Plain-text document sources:
▬▬▬
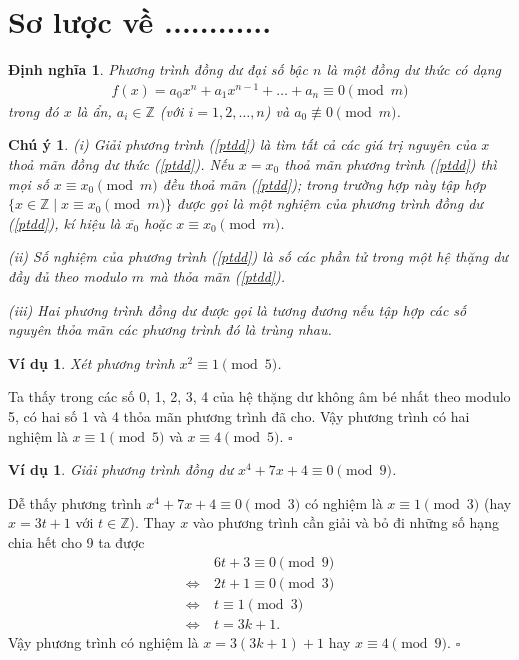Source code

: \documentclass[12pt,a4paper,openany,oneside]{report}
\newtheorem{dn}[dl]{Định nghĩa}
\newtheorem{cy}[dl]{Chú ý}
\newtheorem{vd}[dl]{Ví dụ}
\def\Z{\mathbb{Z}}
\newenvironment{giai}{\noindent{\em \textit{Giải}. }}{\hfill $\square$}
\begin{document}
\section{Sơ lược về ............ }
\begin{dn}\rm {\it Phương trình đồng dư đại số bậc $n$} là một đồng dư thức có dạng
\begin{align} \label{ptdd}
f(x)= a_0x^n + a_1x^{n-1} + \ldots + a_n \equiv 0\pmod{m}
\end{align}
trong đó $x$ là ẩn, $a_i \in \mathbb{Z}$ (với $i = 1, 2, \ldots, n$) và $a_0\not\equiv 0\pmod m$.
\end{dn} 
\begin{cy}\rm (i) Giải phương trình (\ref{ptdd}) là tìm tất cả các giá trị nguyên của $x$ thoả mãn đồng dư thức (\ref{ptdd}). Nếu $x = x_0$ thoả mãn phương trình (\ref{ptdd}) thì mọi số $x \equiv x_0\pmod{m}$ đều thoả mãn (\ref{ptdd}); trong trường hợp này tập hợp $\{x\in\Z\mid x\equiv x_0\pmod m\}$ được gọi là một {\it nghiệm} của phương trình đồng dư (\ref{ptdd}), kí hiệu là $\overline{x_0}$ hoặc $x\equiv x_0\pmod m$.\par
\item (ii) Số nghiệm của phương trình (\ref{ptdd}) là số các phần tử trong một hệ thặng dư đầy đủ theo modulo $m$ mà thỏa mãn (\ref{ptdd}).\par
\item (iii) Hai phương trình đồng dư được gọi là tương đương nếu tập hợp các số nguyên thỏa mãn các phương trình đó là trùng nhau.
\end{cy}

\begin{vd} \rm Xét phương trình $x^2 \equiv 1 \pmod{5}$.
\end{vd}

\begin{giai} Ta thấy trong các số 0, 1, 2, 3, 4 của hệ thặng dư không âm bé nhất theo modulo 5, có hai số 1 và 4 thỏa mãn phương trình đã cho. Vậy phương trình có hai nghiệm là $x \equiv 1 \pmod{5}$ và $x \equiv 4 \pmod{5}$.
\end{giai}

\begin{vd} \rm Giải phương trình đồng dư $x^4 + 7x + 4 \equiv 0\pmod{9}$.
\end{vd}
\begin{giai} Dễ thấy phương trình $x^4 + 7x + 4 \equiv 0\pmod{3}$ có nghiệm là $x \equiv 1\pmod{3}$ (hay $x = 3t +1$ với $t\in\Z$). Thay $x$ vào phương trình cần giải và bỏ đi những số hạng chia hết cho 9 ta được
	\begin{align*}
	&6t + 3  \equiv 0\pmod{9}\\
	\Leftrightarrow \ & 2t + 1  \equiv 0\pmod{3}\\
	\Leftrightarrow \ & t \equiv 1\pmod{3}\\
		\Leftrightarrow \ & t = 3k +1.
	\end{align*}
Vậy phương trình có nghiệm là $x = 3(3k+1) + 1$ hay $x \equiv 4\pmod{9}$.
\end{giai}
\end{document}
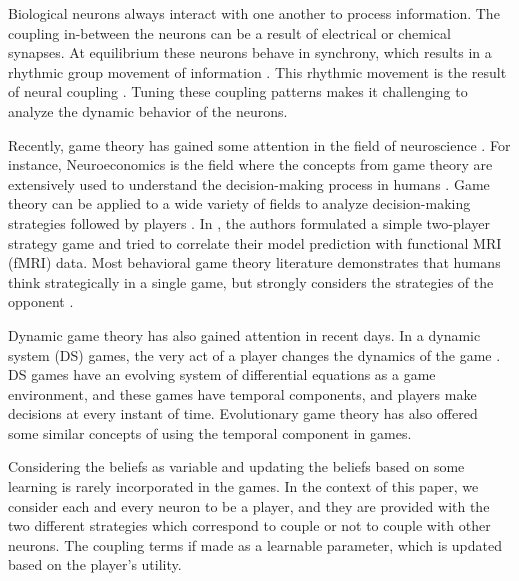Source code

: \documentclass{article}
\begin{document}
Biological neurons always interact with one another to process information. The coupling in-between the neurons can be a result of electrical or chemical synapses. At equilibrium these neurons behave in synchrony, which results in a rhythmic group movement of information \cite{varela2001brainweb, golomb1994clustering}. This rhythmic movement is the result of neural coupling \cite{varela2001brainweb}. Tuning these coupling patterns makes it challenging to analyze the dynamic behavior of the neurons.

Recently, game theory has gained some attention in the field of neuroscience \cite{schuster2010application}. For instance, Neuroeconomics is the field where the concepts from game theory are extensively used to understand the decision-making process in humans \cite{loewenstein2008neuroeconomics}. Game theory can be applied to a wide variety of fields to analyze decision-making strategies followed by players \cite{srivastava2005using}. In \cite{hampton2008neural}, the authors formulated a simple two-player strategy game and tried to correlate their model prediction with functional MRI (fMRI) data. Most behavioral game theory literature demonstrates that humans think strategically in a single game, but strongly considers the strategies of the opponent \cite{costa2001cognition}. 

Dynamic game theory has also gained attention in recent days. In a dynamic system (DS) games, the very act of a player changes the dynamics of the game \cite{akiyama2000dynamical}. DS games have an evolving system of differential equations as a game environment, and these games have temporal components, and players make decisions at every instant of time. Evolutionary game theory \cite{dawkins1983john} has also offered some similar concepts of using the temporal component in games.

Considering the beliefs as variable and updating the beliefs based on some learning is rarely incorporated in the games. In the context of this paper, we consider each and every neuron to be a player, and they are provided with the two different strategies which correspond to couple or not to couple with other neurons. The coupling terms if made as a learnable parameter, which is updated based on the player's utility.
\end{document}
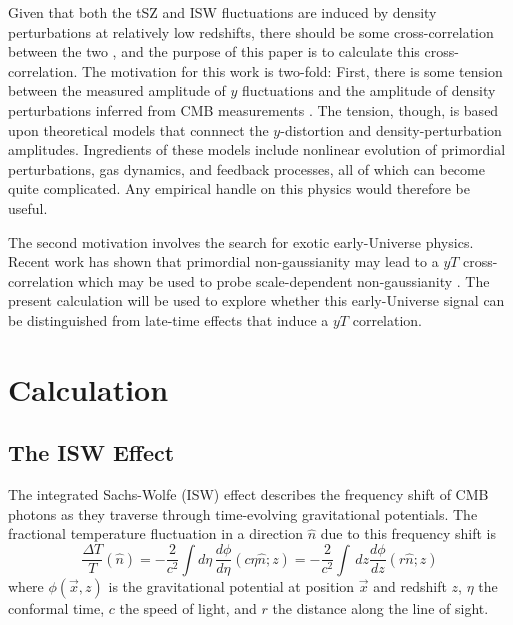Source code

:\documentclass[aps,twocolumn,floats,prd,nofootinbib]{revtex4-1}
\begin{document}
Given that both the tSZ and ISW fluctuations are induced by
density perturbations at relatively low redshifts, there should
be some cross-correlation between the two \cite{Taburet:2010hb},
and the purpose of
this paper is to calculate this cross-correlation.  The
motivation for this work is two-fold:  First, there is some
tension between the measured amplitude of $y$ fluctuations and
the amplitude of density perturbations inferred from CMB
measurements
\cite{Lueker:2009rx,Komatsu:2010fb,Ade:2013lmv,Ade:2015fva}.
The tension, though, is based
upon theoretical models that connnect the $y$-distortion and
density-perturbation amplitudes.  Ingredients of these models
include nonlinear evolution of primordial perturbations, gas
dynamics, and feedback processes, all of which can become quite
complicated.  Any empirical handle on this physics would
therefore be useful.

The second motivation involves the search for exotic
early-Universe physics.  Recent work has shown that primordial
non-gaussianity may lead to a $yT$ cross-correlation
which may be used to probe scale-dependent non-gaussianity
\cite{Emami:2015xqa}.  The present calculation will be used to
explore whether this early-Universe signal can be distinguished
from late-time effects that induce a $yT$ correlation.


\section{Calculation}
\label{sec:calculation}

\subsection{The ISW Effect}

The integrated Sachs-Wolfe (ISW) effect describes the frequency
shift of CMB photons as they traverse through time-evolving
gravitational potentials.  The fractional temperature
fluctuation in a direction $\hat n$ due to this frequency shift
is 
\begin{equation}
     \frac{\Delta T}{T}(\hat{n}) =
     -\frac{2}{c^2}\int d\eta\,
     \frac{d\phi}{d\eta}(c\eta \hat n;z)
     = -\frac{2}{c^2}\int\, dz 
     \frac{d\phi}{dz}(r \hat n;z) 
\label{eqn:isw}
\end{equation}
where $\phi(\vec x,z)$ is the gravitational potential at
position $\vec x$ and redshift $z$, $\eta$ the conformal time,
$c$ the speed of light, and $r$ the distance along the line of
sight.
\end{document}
▬▬▬
*What the task asks*
From the entries above, write out every line without a single change, skipping the images.

*Result of this exercise*
Source code

: \documentclass[12pt,a4paper,openany,oneside]{report}
\newtheorem{dn}[dl]{Định nghĩa}
\newtheorem{cy}[dl]{Chú ý}
\newtheorem{vd}[dl]{Ví dụ}
\def\Z{\mathbb{Z}}
\newenvironment{giai}{\noindent{\em \textit{Giải}. }}{\hfill $\square$}
\begin{document}
\section{Sơ lược về ............ }
\begin{dn}\rm {\it Phương trình đồng dư đại số bậc $n$} là một đồng dư thức có dạng
\begin{align} \label{ptdd}
f(x)= a_0x^n + a_1x^{n-1} + \ldots + a_n \equiv 0\pmod{m}
\end{align}
trong đó $x$ là ẩn, $a_i \in \mathbb{Z}$ (với $i = 1, 2, \ldots, n$) và $a_0\not\equiv 0\pmod m$.
\end{dn} 
\begin{cy}\rm (i) Giải phương trình (\ref{ptdd}) là tìm tất cả các giá trị nguyên của $x$ thoả mãn đồng dư thức (\ref{ptdd}). Nếu $x = x_0$ thoả mãn phương trình (\ref{ptdd}) thì mọi số $x \equiv x_0\pmod{m}$ đều thoả mãn (\ref{ptdd}); trong trường hợp này tập hợp $\{x\in\Z\mid x\equiv x_0\pmod m\}$ được gọi là một {\it nghiệm} của phương trình đồng dư (\ref{ptdd}), kí hiệu là $\overline{x_0}$ hoặc $x\equiv x_0\pmod m$.\par
\item (ii) Số nghiệm của phương trình (\ref{ptdd}) là số các phần tử trong một hệ thặng dư đầy đủ theo modulo $m$ mà thỏa mãn (\ref{ptdd}).\par
\item (iii) Hai phương trình đồng dư được gọi là tương đương nếu tập hợp các số nguyên thỏa mãn các phương trình đó là trùng nhau.
\end{cy}

\begin{vd} \rm Xét phương trình $x^2 \equiv 1 \pmod{5}$.
\end{vd}

\begin{giai} Ta thấy trong các số 0, 1, 2, 3, 4 của hệ thặng dư không âm bé nhất theo modulo 5, có hai số 1 và 4 thỏa mãn phương trình đã cho. Vậy phương trình có hai nghiệm là $x \equiv 1 \pmod{5}$ và $x \equiv 4 \pmod{5}$.
\end{giai}

\begin{vd} \rm Giải phương trình đồng dư $x^4 + 7x + 4 \equiv 0\pmod{9}$.
\end{vd}
\begin{giai} Dễ thấy phương trình $x^4 + 7x + 4 \equiv 0\pmod{3}$ có nghiệm là $x \equiv 1\pmod{3}$ (hay $x = 3t +1$ với $t\in\Z$). Thay $x$ vào phương trình cần giải và bỏ đi những số hạng chia hết cho 9 ta được
	\begin{align*}
	&6t + 3  \equiv 0\pmod{9}\\
	\Leftrightarrow \ & 2t + 1  \equiv 0\pmod{3}\\
	\Leftrightarrow \ & t \equiv 1\pmod{3}\\
		\Leftrightarrow \ & t = 3k +1.
	\end{align*}
Vậy phương trình có nghiệm là $x = 3(3k+1) + 1$ hay $x \equiv 4\pmod{9}$.
\end{giai}
\end{document}
Source code

: \documentclass{article}
\begin{document}
Biological neurons always interact with one another to process information. The coupling in-between the neurons can be a result of electrical or chemical synapses. At equilibrium these neurons behave in synchrony, which results in a rhythmic group movement of information \cite{varela2001brainweb, golomb1994clustering}. This rhythmic movement is the result of neural coupling \cite{varela2001brainweb}. Tuning these coupling patterns makes it challenging to analyze the dynamic behavior of the neurons.

Recently, game theory has gained some attention in the field of neuroscience \cite{schuster2010application}. For instance, Neuroeconomics is the field where the concepts from game theory are extensively used to understand the decision-making process in humans \cite{loewenstein2008neuroeconomics}. Game theory can be applied to a wide variety of fields to analyze decision-making strategies followed by players \cite{srivastava2005using}. In \cite{hampton2008neural}, the authors formulated a simple two-player strategy game and tried to correlate their model prediction with functional MRI (fMRI) data. Most behavioral game theory literature demonstrates that humans think strategically in a single game, but strongly considers the strategies of the opponent \cite{costa2001cognition}. 

Dynamic game theory has also gained attention in recent days. In a dynamic system (DS) games, the very act of a player changes the dynamics of the game \cite{akiyama2000dynamical}. DS games have an evolving system of differential equations as a game environment, and these games have temporal components, and players make decisions at every instant of time. Evolutionary game theory \cite{dawkins1983john} has also offered some similar concepts of using the temporal component in games.

Considering the beliefs as variable and updating the beliefs based on some learning is rarely incorporated in the games. In the context of this paper, we consider each and every neuron to be a player, and they are provided with the two different strategies which correspond to couple or not to couple with other neurons. The coupling terms if made as a learnable parameter, which is updated based on the player's utility.
\end{document}
Source code

:\documentclass[aps,twocolumn,floats,prd,nofootinbib]{revtex4-1}
\begin{document}
Given that both the tSZ and ISW fluctuations are induced by
density perturbations at relatively low redshifts, there should
be some cross-correlation between the two \cite{Taburet:2010hb},
and the purpose of
this paper is to calculate this cross-correlation.  The
motivation for this work is two-fold:  First, there is some
tension between the measured amplitude of $y$ fluctuations and
the amplitude of density perturbations inferred from CMB
measurements
\cite{Lueker:2009rx,Komatsu:2010fb,Ade:2013lmv,Ade:2015fva}.
The tension, though, is based
upon theoretical models that connnect the $y$-distortion and
density-perturbation amplitudes.  Ingredients of these models
include nonlinear evolution of primordial perturbations, gas
dynamics, and feedback processes, all of which can become quite
complicated.  Any empirical handle on this physics would
therefore be useful.

The second motivation involves the search for exotic
early-Universe physics.  Recent work has shown that primordial
non-gaussianity may lead to a $yT$ cross-correlation
which may be used to probe scale-dependent non-gaussianity
\cite{Emami:2015xqa}.  The present calculation will be used to
explore whether this early-Universe signal can be distinguished
from late-time effects that induce a $yT$ correlation.


\section{Calculation}
\label{sec:calculation}

\subsection{The ISW Effect}

The integrated Sachs-Wolfe (ISW) effect describes the frequency
shift of CMB photons as they traverse through time-evolving
gravitational potentials.  The fractional temperature
fluctuation in a direction $\hat n$ due to this frequency shift
is 
\begin{equation}
     \frac{\Delta T}{T}(\hat{n}) =
     -\frac{2}{c^2}\int d\eta\,
     \frac{d\phi}{d\eta}(c\eta \hat n;z)
     = -\frac{2}{c^2}\int\, dz 
     \frac{d\phi}{dz}(r \hat n;z) 
\label{eqn:isw}
\end{equation}
where $\phi(\vec x,z)$ is the gravitational potential at
position $\vec x$ and redshift $z$, $\eta$ the conformal time,
$c$ the speed of light, and $r$ the distance along the line of
sight.
\end{document}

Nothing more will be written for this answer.